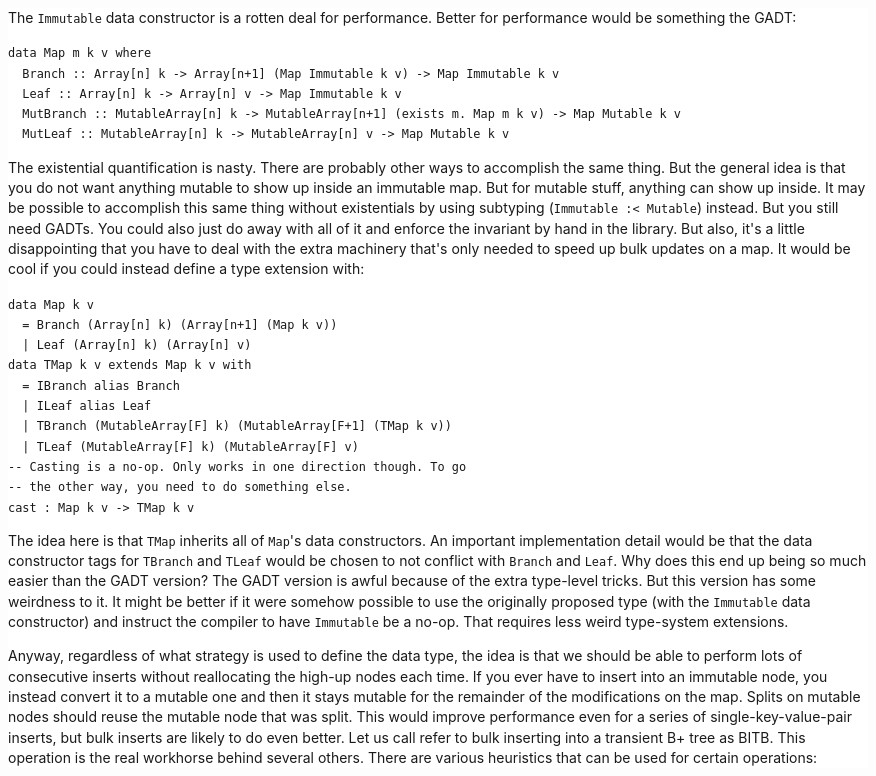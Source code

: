 The `Immutable` data constructor is a rotten deal for performance. Better
for performance would be something the GADT:

    data Map m k v where
      Branch :: Array[n] k -> Array[n+1] (Map Immutable k v) -> Map Immutable k v
      Leaf :: Array[n] k -> Array[n] v -> Map Immutable k v
      MutBranch :: MutableArray[n] k -> MutableArray[n+1] (exists m. Map m k v) -> Map Mutable k v
      MutLeaf :: MutableArray[n] k -> MutableArray[n] v -> Map Mutable k v

The existential quantification is nasty. There are probably other ways to
accomplish the same thing. But the general idea is that you do not want
anything mutable to show up inside an immutable map. But for mutable
stuff, anything can show up inside. It may be possible to accomplish this
same thing without existentials by using subtyping (`Immutable :< Mutable`)
instead. But you still need GADTs. You could also just do away with all of
it and enforce the invariant by hand in the library. But also, it's a little
disappointing that you have to deal with the extra machinery that's only
needed to speed up bulk updates on a map. It would be cool if you could instead
define a type extension with:

    data Map k v
      = Branch (Array[n] k) (Array[n+1] (Map k v))
      | Leaf (Array[n] k) (Array[n] v)
    data TMap k v extends Map k v with
      = IBranch alias Branch
      | ILeaf alias Leaf
      | TBranch (MutableArray[F] k) (MutableArray[F+1] (TMap k v))
      | TLeaf (MutableArray[F] k) (MutableArray[F] v)
    -- Casting is a no-op. Only works in one direction though. To go
    -- the other way, you need to do something else.
    cast : Map k v -> TMap k v

The idea here is that `TMap` inherits all of `Map`'s data constructors. An
important implementation detail would be that the data constructor tags for
`TBranch` and `TLeaf` would be chosen to not conflict with `Branch` and `Leaf`.
Why does this end up being so much easier than the GADT version? The GADT
version is awful because of the extra type-level tricks. But this version
has some weirdness to it. It might be better if it were somehow possible
to use the originally proposed type (with the `Immutable` data constructor)
and instruct the compiler to have `Immutable` be a no-op. That requires
less weird type-system extensions.

Anyway, regardless of what strategy is used to define the data type, the
idea is that we should be able to perform lots of consecutive inserts
without reallocating the high-up nodes each time. If you ever have to
insert into an immutable node, you instead convert it to a mutable one
and then it stays mutable for the remainder of the modifications on
the map. Splits on mutable nodes should reuse the mutable node that was
split. This would improve performance even for a series of
single-key-value-pair inserts, but bulk inserts are likely to do
even better. Let us call refer to bulk inserting into a transient
B+ tree as BITB. This operation is the real workhorse behind several
others. There are various heuristics that can be used for certain
operations:
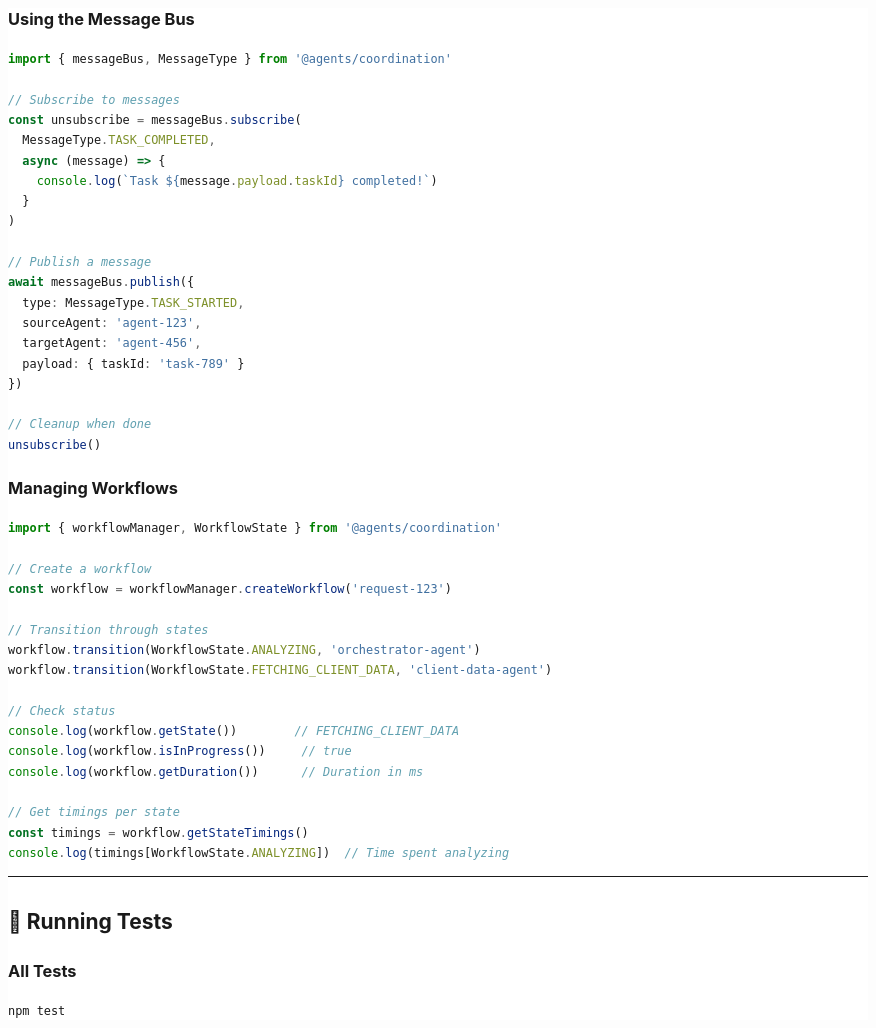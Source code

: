 ### Using the Message Bus

```typescript
import { messageBus, MessageType } from '@agents/coordination'

// Subscribe to messages
const unsubscribe = messageBus.subscribe(
  MessageType.TASK_COMPLETED,
  async (message) => {
    console.log(`Task ${message.payload.taskId} completed!`)
  }
)

// Publish a message
await messageBus.publish({
  type: MessageType.TASK_STARTED,
  sourceAgent: 'agent-123',
  targetAgent: 'agent-456',
  payload: { taskId: 'task-789' }
})

// Cleanup when done
unsubscribe()
```

### Managing Workflows

```typescript
import { workflowManager, WorkflowState } from '@agents/coordination'

// Create a workflow
const workflow = workflowManager.createWorkflow('request-123')

// Transition through states
workflow.transition(WorkflowState.ANALYZING, 'orchestrator-agent')
workflow.transition(WorkflowState.FETCHING_CLIENT_DATA, 'client-data-agent')

// Check status
console.log(workflow.getState())        // FETCHING_CLIENT_DATA
console.log(workflow.isInProgress())     // true
console.log(workflow.getDuration())      // Duration in ms

// Get timings per state
const timings = workflow.getStateTimings()
console.log(timings[WorkflowState.ANALYZING])  // Time spent analyzing
```

---

## 🧪 Running Tests

### All Tests
```bash
npm test
```
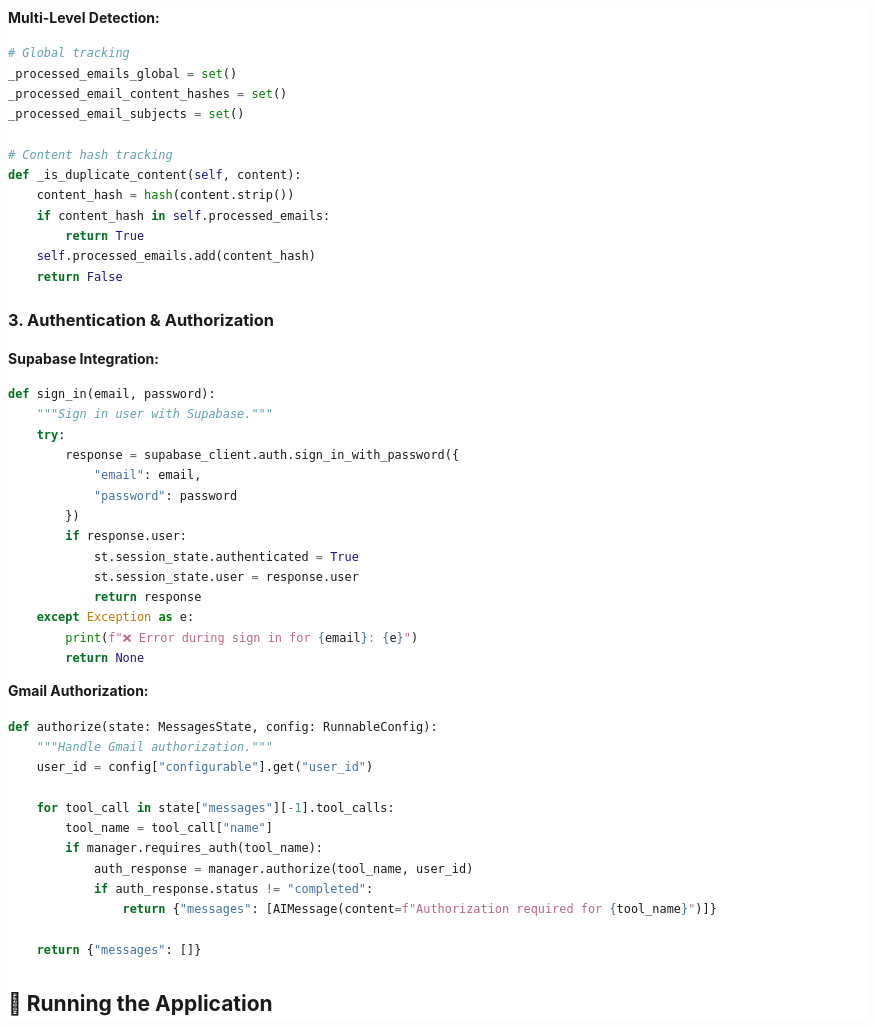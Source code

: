 **Multi-Level Detection:**
```python
# Global tracking
_processed_emails_global = set()
_processed_email_content_hashes = set()
_processed_email_subjects = set()

# Content hash tracking
def _is_duplicate_content(self, content):
    content_hash = hash(content.strip())
    if content_hash in self.processed_emails:
        return True
    self.processed_emails.add(content_hash)
    return False
```

### 3. Authentication & Authorization

**Supabase Integration:**
```python
def sign_in(email, password):
    """Sign in user with Supabase."""
    try:
        response = supabase_client.auth.sign_in_with_password({
            "email": email,
            "password": password
        })
        if response.user:
            st.session_state.authenticated = True
            st.session_state.user = response.user
            return response
    except Exception as e:
        print(f"❌ Error during sign in for {email}: {e}")
        return None
```

**Gmail Authorization:**
```python
def authorize(state: MessagesState, config: RunnableConfig):
    """Handle Gmail authorization."""
    user_id = config["configurable"].get("user_id")
    
    for tool_call in state["messages"][-1].tool_calls:
        tool_name = tool_call["name"]
        if manager.requires_auth(tool_name):
            auth_response = manager.authorize(tool_name, user_id)
            if auth_response.status != "completed":
                return {"messages": [AIMessage(content=f"Authorization required for {tool_name}")]}
    
    return {"messages": []}
```

## 🚀 Running the Application
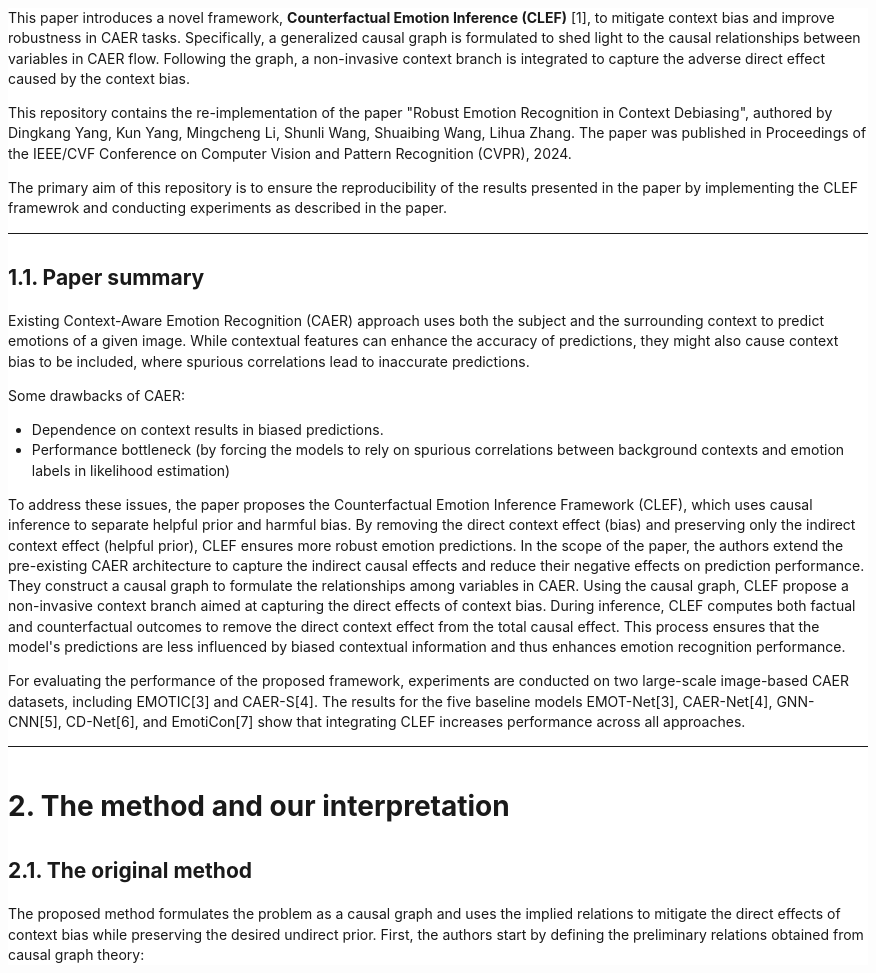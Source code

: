 This paper introduces a novel framework, **Counterfactual Emotion Inference (CLEF)** [1], to mitigate context bias and improve robustness in CAER tasks. Specifically, a generalized causal graph is formulated to shed light to the causal relationships between variables in CAER flow. Following the graph, a non-invasive context branch is integrated to capture the adverse direct effect caused by the context bias. 

This repository contains the re-implementation of the paper "Robust Emotion Recognition in Context Debiasing", authored by Dingkang Yang, Kun Yang, Mingcheng Li, Shunli Wang, Shuaibing Wang, Lihua Zhang. The paper was published in Proceedings of the IEEE/CVF Conference on Computer Vision and Pattern Recognition (CVPR), 2024.

The primary aim of this repository is to ensure the reproducibility of the results presented in the paper by implementing the CLEF framewrok and conducting experiments as described in the paper.

---

## 1.1. Paper summary

Existing Context-Aware Emotion Recognition (CAER) approach uses both the subject and the surrounding context to predict emotions of a given image. While contextual features can enhance the accuracy of predictions, they might also cause context bias to be included, where spurious correlations lead to inaccurate predictions.

Some drawbacks of CAER:
* Dependence on context results in biased predictions.
* Performance bottleneck (by forcing the models to rely on spurious correlations between background contexts and emotion labels in likelihood estimation)
  
To address these issues, the paper proposes the Counterfactual Emotion Inference Framework (CLEF), which uses causal inference to separate helpful prior and harmful bias. By removing the direct context effect (bias) and preserving only the indirect context effect (helpful prior), CLEF ensures more robust emotion predictions.
In the scope of the paper, the authors extend the pre-existing CAER architecture to capture the indirect causal effects and reduce their negative effects on prediction performance. They construct a causal graph to formulate the relationships among variables in CAER. Using the causal graph, CLEF propose a non-invasive context branch aimed at capturing the direct effects of context bias. During inference, CLEF computes both factual and counterfactual outcomes to remove the direct context effect from the total causal effect. This process ensures that the model's predictions are less influenced by biased contextual information and thus enhances emotion recognition performance.

For evaluating the performance of the proposed framework, experiments are conducted on two large-scale image-based CAER datasets, including EMOTIC[3] and CAER-S[4]. The results for the five baseline models EMOT-Net[3], CAER-Net[4], GNN-CNN[5], CD-Net[6], and EmotiCon[7] show that integrating CLEF increases performance across all approaches.

---

# 2. The method and our interpretation

## 2.1. The original method

The proposed method formulates the problem as a causal graph and uses the implied relations to mitigate the direct effects of context bias while preserving the desired undirect prior.
First, the authors start by defining the preliminary relations obtained from causal graph theory:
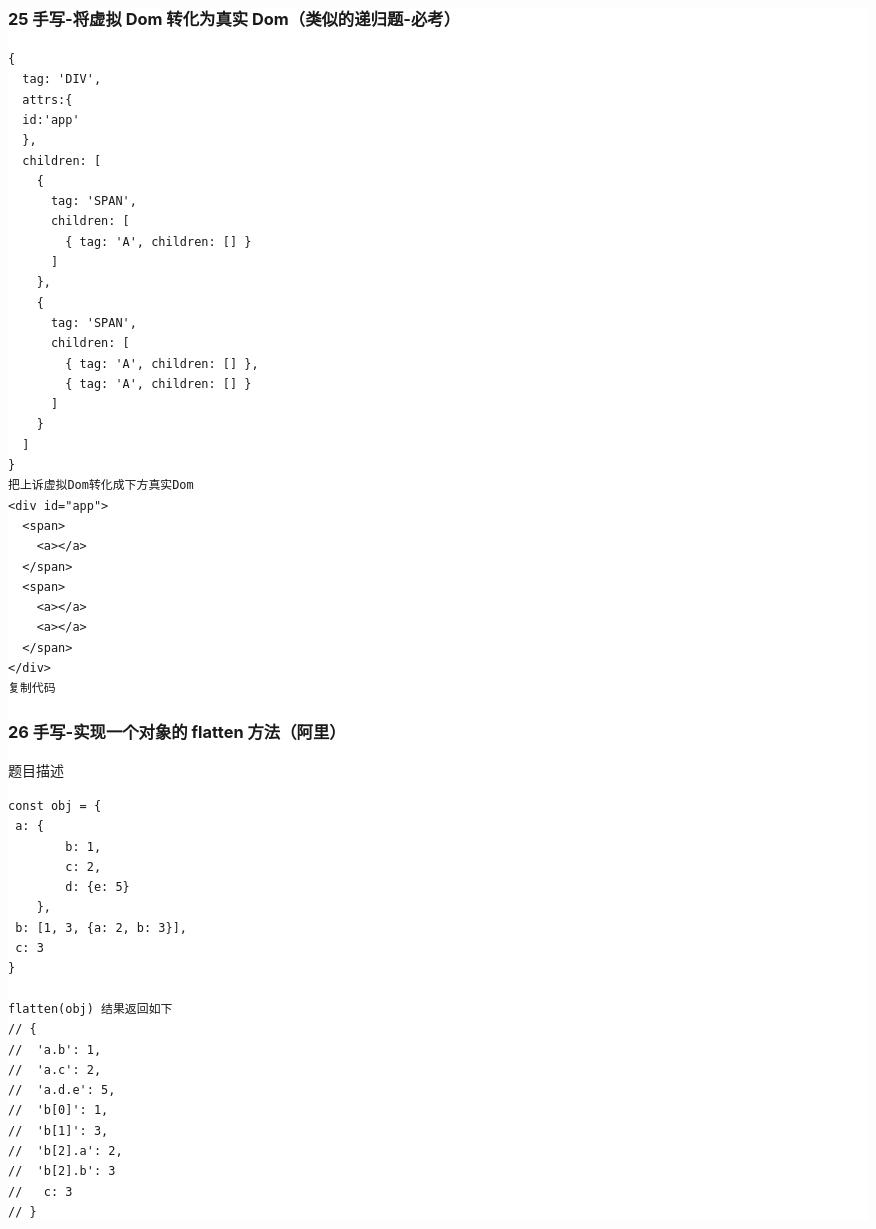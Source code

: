 ### 25 手写-将虚拟 Dom 转化为真实 Dom（类似的递归题-必考）

    {
      tag: 'DIV',
      attrs:{
      id:'app'
      },
      children: [
        {
          tag: 'SPAN',
          children: [
            { tag: 'A', children: [] }
          ]
        },
        {
          tag: 'SPAN',
          children: [
            { tag: 'A', children: [] },
            { tag: 'A', children: [] }
          ]
        }
      ]
    }
    把上诉虚拟Dom转化成下方真实Dom
    <div id="app">
      <span>
        <a></a>
      </span>
      <span>
        <a></a>
        <a></a>
      </span>
    </div>
    复制代码

### 26 手写-实现一个对象的 flatten 方法（阿里）

题目描述

    const obj = {
     a: {
            b: 1,
            c: 2,
            d: {e: 5}
        },
     b: [1, 3, {a: 2, b: 3}],
     c: 3
    }
    
    flatten(obj) 结果返回如下
    // {
    //  'a.b': 1,
    //  'a.c': 2,
    //  'a.d.e': 5,
    //  'b[0]': 1,
    //  'b[1]': 3,
    //  'b[2].a': 2,
    //  'b[2].b': 3
    //   c: 3
    // }
    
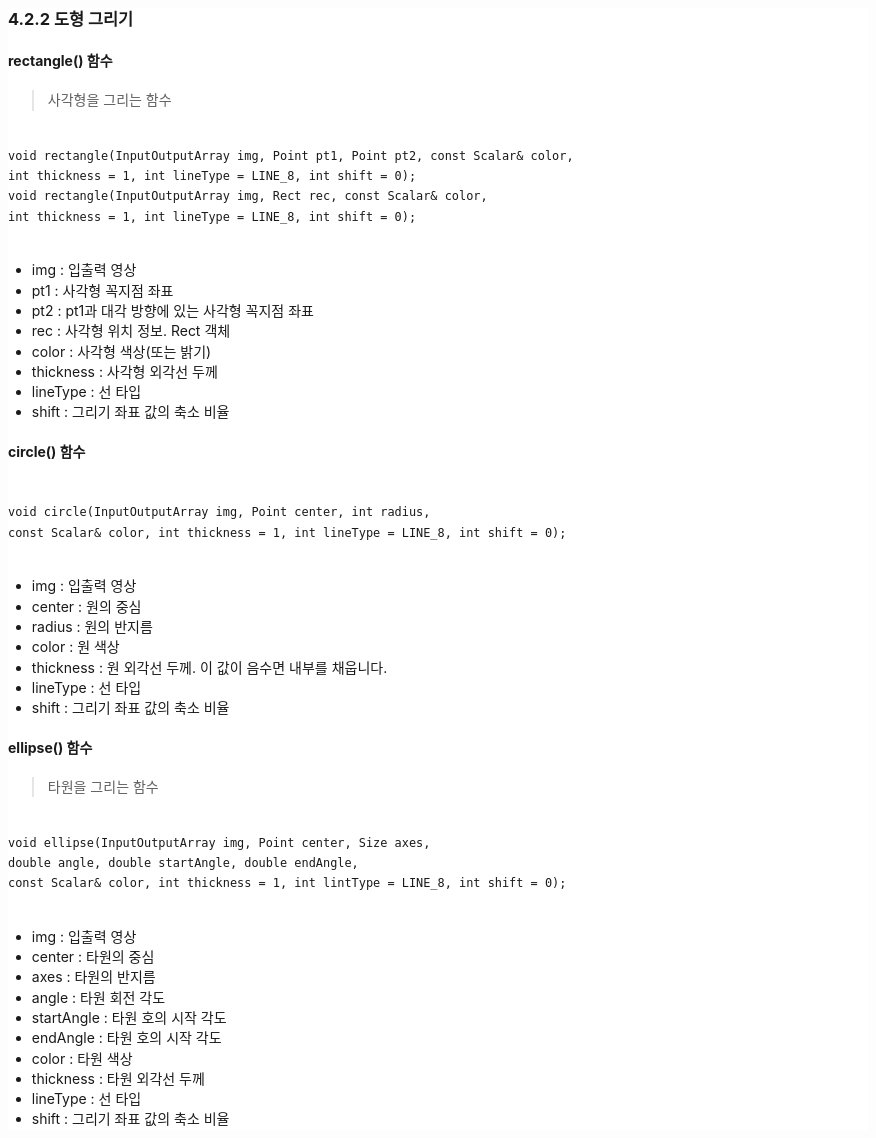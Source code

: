 ### 4.2.2 도형 그리기
#### rectangle() 함수
> 사각형을 그리는 함수
<pre>
<code>
void rectangle(InputOutputArray img, Point pt1, Point pt2, const Scalar& color,
int thickness = 1, int lineType = LINE_8, int shift = 0);
void rectangle(InputOutputArray img, Rect rec, const Scalar& color,
int thickness = 1, int lineType = LINE_8, int shift = 0);
</code>
</pre>

* img : 입출력 영상
* pt1 : 사각형 꼭지점 좌표
* pt2 : pt1과 대각 방향에 있는 사각형 꼭지점 좌표
* rec : 사각형 위치 정보. Rect 객체
* color : 사각형 색상(또는 밝기)
* thickness : 사각형 외각선 두께
* lineType : 선 타입
* shift : 그리기 좌표 값의 축소 비율

#### circle() 함수
<pre>
<code>
void circle(InputOutputArray img, Point center, int radius,
const Scalar& color, int thickness = 1, int lineType = LINE_8, int shift = 0);
</code>
</pre>
* img : 입출력 영상
* center : 원의 중심
* radius : 원의 반지름
* color : 원 색상
* thickness : 원 외각선 두께. 이 값이 음수면 내부를 채웁니다.
* lineType : 선 타입
* shift : 그리기 좌표 값의 축소 비율

#### ellipse() 함수
> 타원을 그리는 함수
<pre>
<code>
void ellipse(InputOutputArray img, Point center, Size axes,
double angle, double startAngle, double endAngle,
const Scalar& color, int thickness = 1, int lintType = LINE_8, int shift = 0);
</code>
</pre>
* img : 입출력 영상
* center : 타원의 중심
* axes : 타원의 반지름
* angle : 타원 회전 각도
* startAngle : 타원 호의 시작 각도
* endAngle : 타원 호의 시작 각도
* color : 타원 색상
* thickness : 타원 외각선 두께
* lineType : 선 타입
* shift : 그리기 좌표 값의 축소 비율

----

Word for word, output the lines from the beginning of the listing through the line holding "Leaf :: Array[n]" and nothing beyond them. Omit the pictures.

#### [Exercise answer]
Source code

: The `Immutable` data constructor is a rotten deal for performance. Better
for performance would be something the GADT:

    data Map m k v where
      Branch :: Array[n] k -> Array[n+1] (Map Immutable k v) -> Map Immutable k v
      Leaf :: Array[n] k -> Array[n] v -> Map Immutable k v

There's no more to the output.